Employees in the first state are one step closer to making a minimum of $15 an hour. Senate Bill 15 passed the Delaware Senate Thursday, but not one senator in Sussex County voted for it.

LEWES/REHOBOTH BEACH, Del. – Employees in the first state are one step closer to making a minimum of $15 an hour. Senate Bill 15 passed the Delaware Senate Thursday, but not one senator in Sussex County voted for it.

The Delaware Department of Labor says 35,000 employees in Delaware are earning the state’s minimum wage of $9.25 an hour, which was set in 2019. Bill sponsors say that isn’t enough to keep up with the cost of living or for Delaware to stay competitive with the minimum wage in other states.

SB 15 would increase Delaware’s base hourly wage over four years:

$10.50 In 2022.
$11.75 In 2023.
$13.25 In 2024.
And $15.00 in 2025.

The Station on Kings manager Bella Leishear says the current wage rate isn’t enough for back of house employees, like dishwashers, who don’t get tips, but raising the rate comes at a cost to businesses.

“From a business owner perspective, I understand, it’s hard enough to be able to provide that for their employees and to keep their business running,” Leishear says.

Dos Locos Bartender Manager Manny Tejeda says the minimum wage hike is critical for bar and restaurant employees.
“The sooner the better,” Tejeda says. “Minimum wage for salary should be $15 because with the inflation of the economy, it’s needed.”
In the last couple of months, other beach town bartenders have told WRDE that a $15 minimum wage could make customers think they’re making more money and cause them to tip less.

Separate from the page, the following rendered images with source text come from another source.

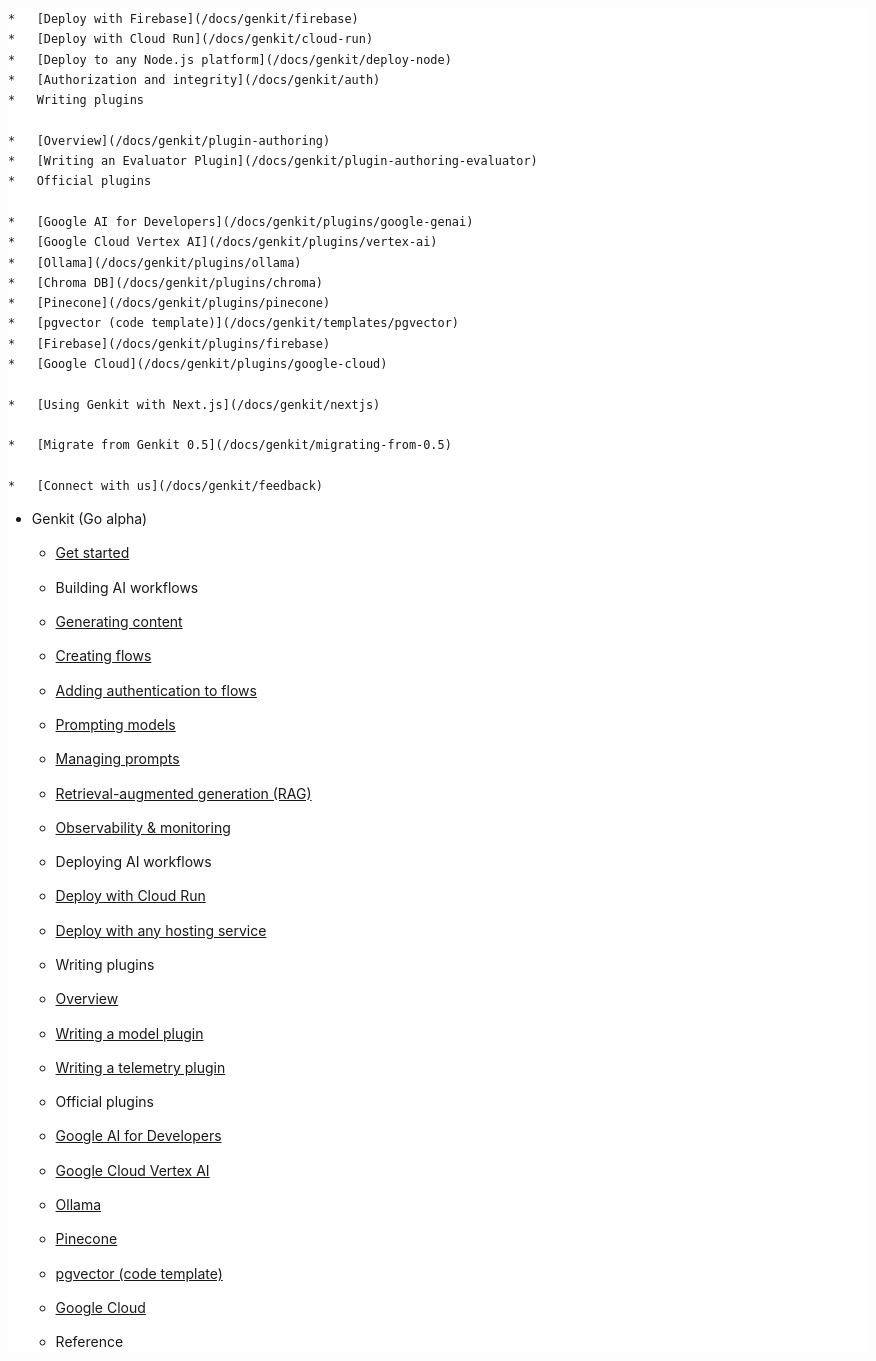     *   [Deploy with Firebase](/docs/genkit/firebase)
    *   [Deploy with Cloud Run](/docs/genkit/cloud-run)
    *   [Deploy to any Node.js platform](/docs/genkit/deploy-node)
    *   [Authorization and integrity](/docs/genkit/auth)
    *   Writing plugins
        
    *   [Overview](/docs/genkit/plugin-authoring)
    *   [Writing an Evaluator Plugin](/docs/genkit/plugin-authoring-evaluator)
    *   Official plugins
        
    *   [Google AI for Developers](/docs/genkit/plugins/google-genai)
    *   [Google Cloud Vertex AI](/docs/genkit/plugins/vertex-ai)
    *   [Ollama](/docs/genkit/plugins/ollama)
    *   [Chroma DB](/docs/genkit/plugins/chroma)
    *   [Pinecone](/docs/genkit/plugins/pinecone)
    *   [pgvector (code template)](/docs/genkit/templates/pgvector)
    *   [Firebase](/docs/genkit/plugins/firebase)
    *   [Google Cloud](/docs/genkit/plugins/google-cloud)
    
    *   [Using Genkit with Next.js](/docs/genkit/nextjs)
    
    *   [Migrate from Genkit 0.5](/docs/genkit/migrating-from-0.5)
    
    *   [Connect with us](/docs/genkit/feedback)
    
*   Genkit (Go alpha)
    
    *   [Get started](/docs/genkit-go/get-started-go)
    *   Building AI workflows
        
    *   [Generating content](/docs/genkit-go/models)
    *   [Creating flows](/docs/genkit-go/flows)
    *   [Adding authentication to flows](/docs/genkit-go/auth)
    *   [Prompting models](/docs/genkit-go/prompts)
    *   [Managing prompts](/docs/genkit-go/dotprompt)
    *   [Retrieval-augmented generation (RAG)](/docs/genkit-go/rag)
    *   [Observability & monitoring](/docs/genkit-go/monitoring)
    *   Deploying AI workflows
        
    *   [Deploy with Cloud Run](/docs/genkit-go/cloud-run)
    *   [Deploy with any hosting service](/docs/genkit-go/deploy)
    *   Writing plugins
        
    *   [Overview](/docs/genkit-go/plugin-authoring)
    *   [Writing a model plugin](/docs/genkit-go/plugin-authoring-models)
    *   [Writing a telemetry plugin](/docs/genkit-go/plugin-authoring-telemetry)
    *   Official plugins
        
    *   [Google AI for Developers](/docs/genkit-go/plugins/google-genai)
    *   [Google Cloud Vertex AI](/docs/genkit-go/plugins/vertex-ai)
    *   [Ollama](/docs/genkit-go/plugins/ollama)
    *   [Pinecone](/docs/genkit-go/plugins/pinecone)
    *   [pgvector (code template)](/docs/genkit-go/pgvector)
    *   [Google Cloud](/docs/genkit-go/plugins/google-cloud)
    *   Reference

They’ve also said that restaurants would have to raise their prices in order to pay them more.
Senator Ernie Lopez says during a pandemic is not the time to increase business expenses,
“Just the idea that government needs to step in and mandate our small businesses and pay someone at an arbitrary level is wrong,” Senator Lopez says. “It really is up to our employers, which they have done over the years to keep our economic viability strong in the Cape region.”
Bill advocates say SB 15 proposes a gradual increase to give small businesses time to recover and that businesses and employees need it now more than ever to recover from the pandemic.
“They were doing everything they could in the pandemic to keep our economy going and they have continued to earn a wage that does not account for the cost of housing, the cost of medicine, the cost of childcare,” says Senator Kyle Evans Gay.
SB 15 now heads to the House for its committee hearing.